What to do:
Leave the pictures aside. Retype exactly the lines from the top of the data below through the one holding "#### function *getClassRoster()*".

..........

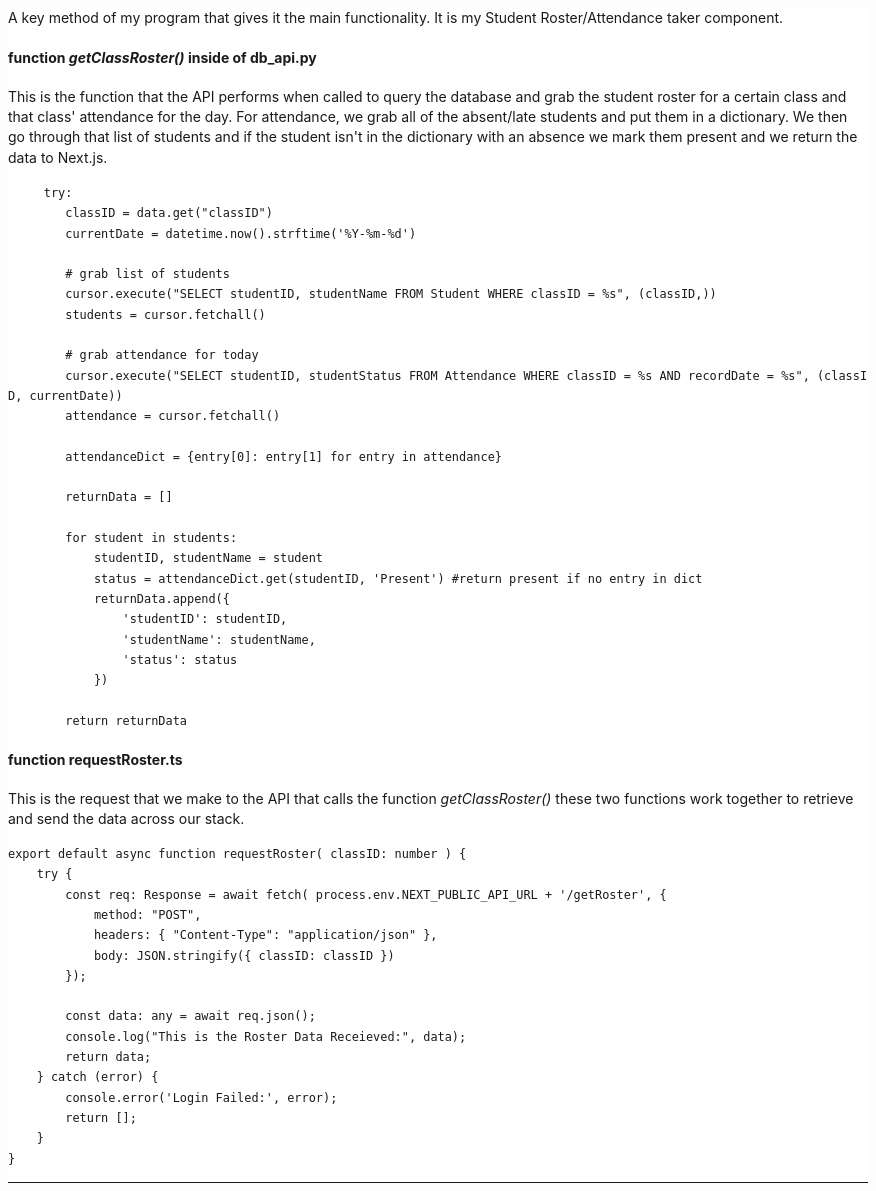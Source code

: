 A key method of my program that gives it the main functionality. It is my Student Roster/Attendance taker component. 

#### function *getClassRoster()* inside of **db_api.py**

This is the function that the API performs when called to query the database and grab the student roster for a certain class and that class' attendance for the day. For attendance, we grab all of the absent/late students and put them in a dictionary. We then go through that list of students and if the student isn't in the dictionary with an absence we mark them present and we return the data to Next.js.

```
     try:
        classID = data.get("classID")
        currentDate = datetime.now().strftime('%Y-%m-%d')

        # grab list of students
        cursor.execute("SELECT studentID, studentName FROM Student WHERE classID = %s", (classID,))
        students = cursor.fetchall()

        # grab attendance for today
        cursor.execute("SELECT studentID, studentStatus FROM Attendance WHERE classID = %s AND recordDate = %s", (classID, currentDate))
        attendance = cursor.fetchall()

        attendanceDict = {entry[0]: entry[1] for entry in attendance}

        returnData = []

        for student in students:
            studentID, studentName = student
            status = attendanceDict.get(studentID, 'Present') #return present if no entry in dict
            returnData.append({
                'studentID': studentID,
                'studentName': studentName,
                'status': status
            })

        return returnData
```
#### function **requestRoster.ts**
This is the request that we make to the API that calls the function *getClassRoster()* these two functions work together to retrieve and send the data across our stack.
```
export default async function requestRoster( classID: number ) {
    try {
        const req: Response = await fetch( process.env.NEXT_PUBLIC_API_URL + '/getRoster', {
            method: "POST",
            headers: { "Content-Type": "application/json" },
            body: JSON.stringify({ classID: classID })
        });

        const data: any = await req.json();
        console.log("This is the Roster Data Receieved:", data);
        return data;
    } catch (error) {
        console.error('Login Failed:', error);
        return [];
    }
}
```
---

..........

Exercise answer:
Source code

: A key method of my program that gives it the main functionality. It is my Student Roster/Attendance taker component. 

#### function *getClassRoster()* inside of **db_api.py**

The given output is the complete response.